**** SOURCE DATA ****

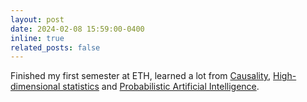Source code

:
 ```yaml
---
layout: post
date: 2024-02-08 15:59:00-0400
inline: true
related_posts: false
---
```


Finished my first semester at ETH, learned a lot from [Causality](https://moodle-app2.let.ethz.ch/course/view.php?id=20200), [High-dimensional statistics](https://people.math.ethz.ch/~buhlmann/teaching/highdim-stats-HS2023.html) and [Probabilistic Artificial Intelligence](https://las.inf.ethz.ch/teaching/pai-f23).
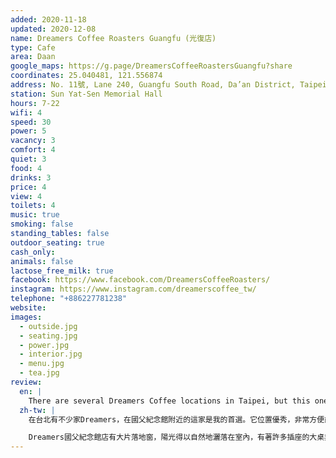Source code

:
 ```yaml
---
added: 2020-11-18
updated: 2020-12-08
name: Dreamers Coffee Roasters Guangfu (光復店)
type: Cafe
area: Daan
google_maps: https://g.page/DreamersCoffeeRoastersGuangfu?share
coordinates: 25.040481, 121.556874
address: No. 11號, Lane 240, Guangfu South Road, Da’an District, Taipei City, Taiwan 106
station: Sun Yat-Sen Memorial Hall
hours: 7-22
wifi: 4
speed: 30
power: 5
vacancy: 3
comfort: 4
quiet: 3
food: 4
drinks: 3
price: 4
view: 4
toilets: 4
music: true
smoking: false
standing_tables: false
outdoor_seating: true
cash_only: 
animals: false
lactose_free_milk: true
facebook: https://www.facebook.com/DreamersCoffeeRoasters/
instagram: https://www.instagram.com/dreamerscoffee_tw/
telephone: "+886227781238"
website: 
images:
  - outside.jpg
  - seating.jpg
  - power.jpg
  - interior.jpg
  - menu.jpg
  - tea.jpg
review:
  en: |
    There are several Dreamers Coffee locations in Taipei, but this one near Sun Yat-Sen Memorial Hall is my favorite. They open at 7 every day, so it's a great place to work in the mornings, especially since it usually gets very busy after lunch. Good natural light thanks to the large windows all around. The large worktable (with power outlets) is great to work from. There are also power outlets by all the smaller tables. The WiFi works for basic browsing, but it's not super fast. Cheap drinks, but tea selection is slightly lacking in my opinion.
  zh-tw: |
    在台北有不少家Dreamers，在國父紀念館附近的這家是我的首選。它位置優秀，非常方便前往，尤其是早上七點開始營業這點真的非常適合早鳥們，一大清早總是特別清幽，到中午才會真正忙起來。

    Dreamers國父紀念館店有大片落地窗，陽光得以自然地灑落在室內，有著許多插座的大桌非常適合辦公，當然周邊的小桌也都少不了插座。 WiFi尚可，飲料價位便宜，只是比較少茶類可以選。
---
```

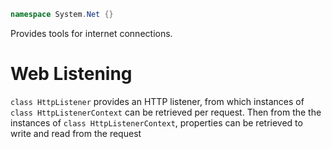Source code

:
 ```cs
namespace System.Net {}
```

Provides tools for internet connections.

# Web Listening

`class HttpListener` provides an HTTP listener, from which instances of
`class HttpListenerContext` can be retrieved per request. Then from the the
instances of `class HttpListenerContext`, properties can be retrieved to write
and read from the request
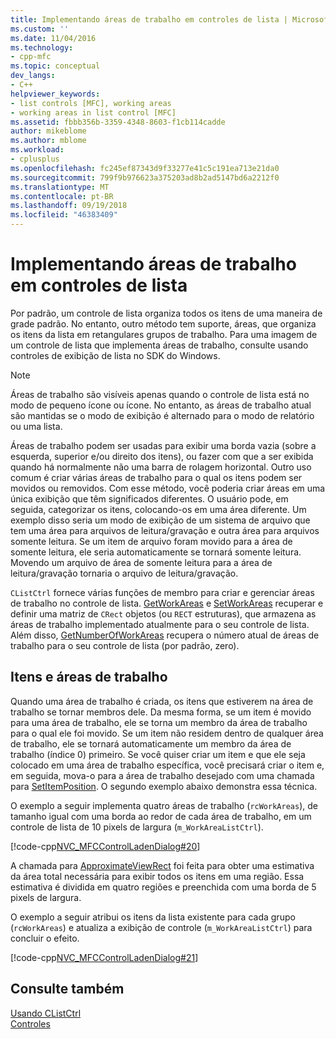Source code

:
 ```yaml
---
title: Implementando áreas de trabalho em controles de lista | Microsoft Docs
ms.custom: ''
ms.date: 11/04/2016
ms.technology:
- cpp-mfc
ms.topic: conceptual
dev_langs:
- C++
helpviewer_keywords:
- list controls [MFC], working areas
- working areas in list control [MFC]
ms.assetid: fbbb356b-3359-4348-8603-f1cb114cadde
author: mikeblome
ms.author: mblome
ms.workload:
- cplusplus
ms.openlocfilehash: fc245ef87343d9f33277e41c5c191ea713e21da0
ms.sourcegitcommit: 799f9b976623a375203ad8b2ad5147bd6a2212f0
ms.translationtype: MT
ms.contentlocale: pt-BR
ms.lasthandoff: 09/19/2018
ms.locfileid: "46383409"
---
```

# <a name="implementing-working-areas-in-list-controls"></a>Implementando áreas de trabalho em controles de lista

Por padrão, um controle de lista organiza todos os itens de uma maneira de grade padrão. No entanto, outro método tem suporte, áreas, que organiza os itens da lista em retangulares grupos de trabalho. Para uma imagem de um controle de lista que implementa áreas de trabalho, consulte usando controles de exibição de lista no SDK do Windows.

> [!NOTE]
>  Áreas de trabalho são visíveis apenas quando o controle de lista está no modo de pequeno ícone ou ícone. No entanto, as áreas de trabalho atual são mantidas se o modo de exibição é alternado para o modo de relatório ou uma lista.

Áreas de trabalho podem ser usadas para exibir uma borda vazia (sobre a esquerda, superior e/ou direito dos itens), ou fazer com que a ser exibida quando há normalmente não uma barra de rolagem horizontal. Outro uso comum é criar várias áreas de trabalho para o qual os itens podem ser movidos ou removidos. Com esse método, você poderia criar áreas em uma única exibição que têm significados diferentes. O usuário pode, em seguida, categorizar os itens, colocando-os em uma área diferente. Um exemplo disso seria um modo de exibição de um sistema de arquivo que tem uma área para arquivos de leitura/gravação e outra área para arquivos somente leitura. Se um item de arquivo foram movido para a área de somente leitura, ele seria automaticamente se tornará somente leitura. Movendo um arquivo de área de somente leitura para a área de leitura/gravação tornaria o arquivo de leitura/gravação.

`CListCtrl` fornece várias funções de membro para criar e gerenciar áreas de trabalho no controle de lista. [GetWorkAreas](../mfc/reference/clistctrl-class.md#getworkareas) e [SetWorkAreas](../mfc/reference/clistctrl-class.md#setworkareas) recuperar e definir uma matriz de `CRect` objetos (ou `RECT` estruturas), que armazena as áreas de trabalho implementado atualmente para o seu controle de lista. Além disso, [GetNumberOfWorkAreas](../mfc/reference/clistctrl-class.md#getnumberofworkareas) recupera o número atual de áreas de trabalho para o seu controle de lista (por padrão, zero).

## <a name="items-and-working-areas"></a>Itens e áreas de trabalho

Quando uma área de trabalho é criada, os itens que estiverem na área de trabalho se tornar membros dele. Da mesma forma, se um item é movido para uma área de trabalho, ele se torna um membro da área de trabalho para o qual ele foi movido. Se um item não residem dentro de qualquer área de trabalho, ele se tornará automaticamente um membro da área de trabalho (índice 0) primeiro. Se você quiser criar um item e que ele seja colocado em uma área de trabalho específica, você precisará criar o item e, em seguida, mova-o para a área de trabalho desejado com uma chamada para [SetItemPosition](../mfc/reference/clistctrl-class.md#setitemposition). O segundo exemplo abaixo demonstra essa técnica.

O exemplo a seguir implementa quatro áreas de trabalho (`rcWorkAreas`), de tamanho igual com uma borda ao redor de cada área de trabalho, em um controle de lista de 10 pixels de largura (`m_WorkAreaListCtrl`).

[!code-cpp[NVC_MFCControlLadenDialog#20](../mfc/codesnippet/cpp/implementing-working-areas-in-list-controls_1.cpp)]

A chamada para [ApproximateViewRect](../mfc/reference/clistctrl-class.md#approximateviewrect) foi feita para obter uma estimativa da área total necessária para exibir todos os itens em uma região. Essa estimativa é dividida em quatro regiões e preenchida com uma borda de 5 pixels de largura.

O exemplo a seguir atribui os itens da lista existente para cada grupo (`rcWorkAreas`) e atualiza a exibição de controle (`m_WorkAreaListCtrl`) para concluir o efeito.

[!code-cpp[NVC_MFCControlLadenDialog#21](../mfc/codesnippet/cpp/implementing-working-areas-in-list-controls_2.cpp)]

## <a name="see-also"></a>Consulte também

[Usando CListCtrl](../mfc/using-clistctrl.md)<br/>
[Controles](../mfc/controls-mfc.md)

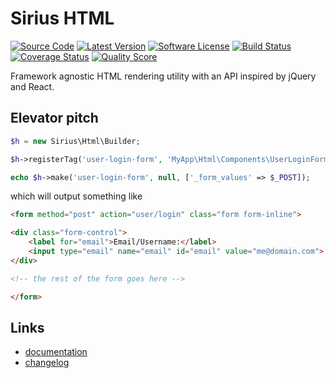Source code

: # Sirius HTML

[![Source Code](http://img.shields.io/badge/source-siriusphp/html-blue.svg?style=flat-square)](https://github.com/siriusphp/html)
[![Latest Version](https://img.shields.io/packagist/v/siriusphp/html.svg?style=flat-square)](https://github.com/siriusphp/html/releases)
[![Software License](https://img.shields.io/badge/license-MIT-brightgreen.svg?style=flat-square)](https://github.com/siriusphp/html/blob/master/LICENSE)
[![Build Status](https://img.shields.io/travis/siriusphp/html/master.svg?style=flat-square)](https://travis-ci.org/siriusphp/html)
[![Coverage Status](https://img.shields.io/scrutinizer/coverage/g/siriusphp/html.svg?style=flat-square)](https://scrutinizer-ci.com/g/siriusphp/html/code-structure)
[![Quality Score](https://img.shields.io/scrutinizer/g/siriusphp/html.svg?style=flat-square)](https://scrutinizer-ci.com/g/siriusphp/html)

Framework agnostic HTML rendering utility with an API inspired by jQuery and React.

## Elevator pitch

```php
$h = new Sirius\Html\Builder;

$h->registerTag('user-login-form', 'MyApp\Html\Components\UserLoginForm');

echo $h->make('user-login-form', null, ['_form_values' => $_POST]);
```

which will output something like

```html
<form method="post" action="user/login" class="form form-inline">

<div class="form-control">
    <label for="email">Email/Username:</label>
    <input type="email" name="email" id="email" value="me@domain.com">
</div>

<!-- the rest of the form goes here -->

</form>
```

## Links

- [documentation](http://www.sirius.ro/php/sirius/html)
- [changelog](CHANGELOG.md)

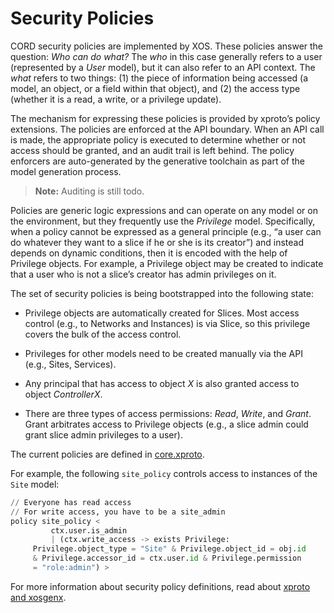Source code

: # Security Policies

CORD security policies are implemented by XOS. These policies answer the
question: *Who can do what?* The *who* in this case generally refers to a user
(represented by a *User* model), but it can also refer to an API context. The
*what* refers to two things: (1) the piece of information being accessed (a
model, an object, or a field within that object), and (2) the access type
(whether it is a read, a write, or a privilege update).

The mechanism for expressing these policies is provided by xproto’s policy
extensions. The policies are enforced at the API boundary. When an API call is
made, the appropriate policy is executed to determine whether or not access
should be granted, and an audit trail is left behind. The policy enforcers are
auto-generated by the generative toolchain as part of the model generation
process.

> **Note:** Auditing is still todo.

Policies are generic logic expressions and can operate on any model or on the
environment, but they frequently use the *Privilege* model.  Specifically, when
a policy cannot be expressed as a general principle (e.g., “a user can do
whatever they want to a slice if he or she is its creator”) and instead depends
on dynamic conditions, then it is encoded with the help of Privilege objects.
For example, a Privilege object may be created to indicate that a user who is
not a slice’s creator has admin privileges on it.

The set of security policies is being bootstrapped into the following state:

* Privilege objects are automatically created for Slices. Most access control
  (e.g., to Networks and Instances) is via Slice, so this privilege covers the
  bulk of the access control.

* Privileges for other models need to be created manually via the API (e.g.,
  Sites, Services).

* Any principal that has access to object *X* is also granted access to object
  *ControllerX*.

* There are three types of access permissions: *Read*, *Write*, and *Grant*.
  Grant arbitrates access to Privilege objects (e.g., a slice admin could grant
  slice admin privileges to a user).

The current policies are defined in
[core.xproto](https://github.com/opencord/xos/blob/master/xos/core/models/core.xproto).

For example, the following `site_policy` controls access to instances of the
`Site` model:

```python
// Everyone has read access
// For write access, you have to be a site_admin
policy site_policy <
         ctx.user.is_admin
         | (ctx.write_access -> exists Privilege:
     Privilege.object_type = "Site" & Privilege.object_id = obj.id
     & Privilege.accessor_id = ctx.user.id & Privilege.permission
     = "role:admin") >
```

For more information about security policy definitions, read about
[xproto and xosgenx](/xos/dev/xproto.md).

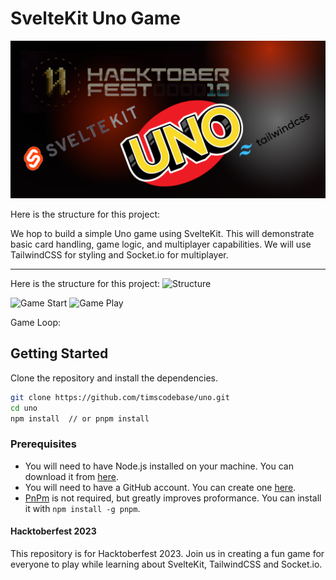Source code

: # SvelteKit Uno Game

![UNO](./static/pics/uno_banner_1280x640.png)

Here is the structure for this project:

We hop to build a simple Uno game using SvelteKit. This will demonstrate basic card handling, game logic, and multiplayer capabilities. We will use TailwindCSS for styling and Socket.io for multiplayer.

---

Here is the structure for this project:
![Structure](./static/pics/uno-flow-1.png)

![Game Start](./static/pics/ui-game-start.png)
![Game Play](./static/pics/ui-game-play.png)

Game Loop:

## Getting Started

Clone the repository and install the dependencies.

```bash
git clone https://github.com/timscodebase/uno.git
cd uno
npm install  // or pnpm install
```

### Prerequisites

- You will need to have Node.js installed on your machine. You can download it from [here](https://nodejs.org/en/download/).
- You will need to have a GitHub account. You can create one [here](https://github.com/).
- [PnPm](https://pnpm.io/) is not required, but greatly improves proformance. You can install it with `npm install -g pnpm`.

#### Hacktoberfest 2023

This repository is for Hacktoberfest 2023. Join us in creating a fun game for everyone to play while learning about SvelteKit, TailwindCSS and Socket.io.

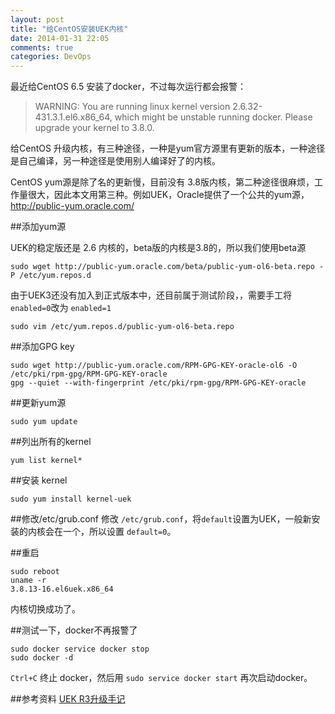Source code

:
 ```yaml
---
layout: post
title: "给CentOS安装UEK内核"
date: 2014-01-31 22:05
comments: true
categories: DevOps
---
```


最近给CentOS 6.5 安装了docker，不过每次运行都会报警：

> WARNING: You are running linux kernel version 2.6.32-431.3.1.el6.x86_64, which might be unstable running docker. Please upgrade your kernel to 3.8.0.

给CentOS 升级内核，有三种途径，一种是yum官方源里有更新的版本，一种途径是自己编译，另一种途径是使用别人编译好了的内核。

CentOS yum源是除了名的更新慢，目前没有 3.8版内核，第二种途径很麻烦，工作量很大，因此本文用第三种。例如UEK，Oracle提供了一个公共的yum源，<http://public-yum.oracle.com/>

##添加yum源

UEK的稳定版还是 2.6 内核的，beta版的内核是3.8的，所以我们使用beta源

    sudo wget http://public-yum.oracle.com/beta/public-yum-ol6-beta.repo -P /etc/yum.repos.d

由于UEK3还没有加入到正式版本中，还目前属于测试阶段，，需要手工将 `enabled=0`改为 `enabled=1`

    sudo vim /etc/yum.repos.d/public-yum-ol6-beta.repo

##添加GPG key

    sudo wget http://public-yum.oracle.com/RPM-GPG-KEY-oracle-ol6 -O /etc/pki/rpm-gpg/RPM-GPG-KEY-oracle
    gpg --quiet --with-fingerprint /etc/pki/rpm-gpg/RPM-GPG-KEY-oracle

##更新yum源

    sudo yum update

##列出所有的kernel

    yum list kernel*
    
<!-- more -->

##安装 kernel

    sudo yum install kernel-uek

##修改/etc/grub.conf
修改 `/etc/grub.conf`，将`default`设置为UEK，一般新安装的内核会在一个，所以设置 `default=0`。

##重启

    sudo reboot
    uname -r
    3.8.13-16.el6uek.x86_64

内核切换成功了。
    
##测试一下，docker不再报警了

    sudo docker service docker stop
    sudo docker -d

`Ctrl+C` 终止 docker，然后用 `sudo service docker start` 再次启动docker。

##参考资料
[UEK R3升级手记](http://blog.liulantao.com/Technology/2013/09/23/kernel-uek-3813-upgrade-notes.html)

****

**PROBLEM DESCRIPTION**
The output should be exactly the lines above from the line containing "being accessed (a" to the line containing "The mechanism for", inclusive, with no other lines.

**ANSWER SECTION**
*what* refers to two things: (1) the piece of information being accessed (a
model, an object, or a field within that object), and (2) the access type
(whether it is a read, a write, or a privilege update).

The mechanism for expressing these policies is provided by xproto’s policy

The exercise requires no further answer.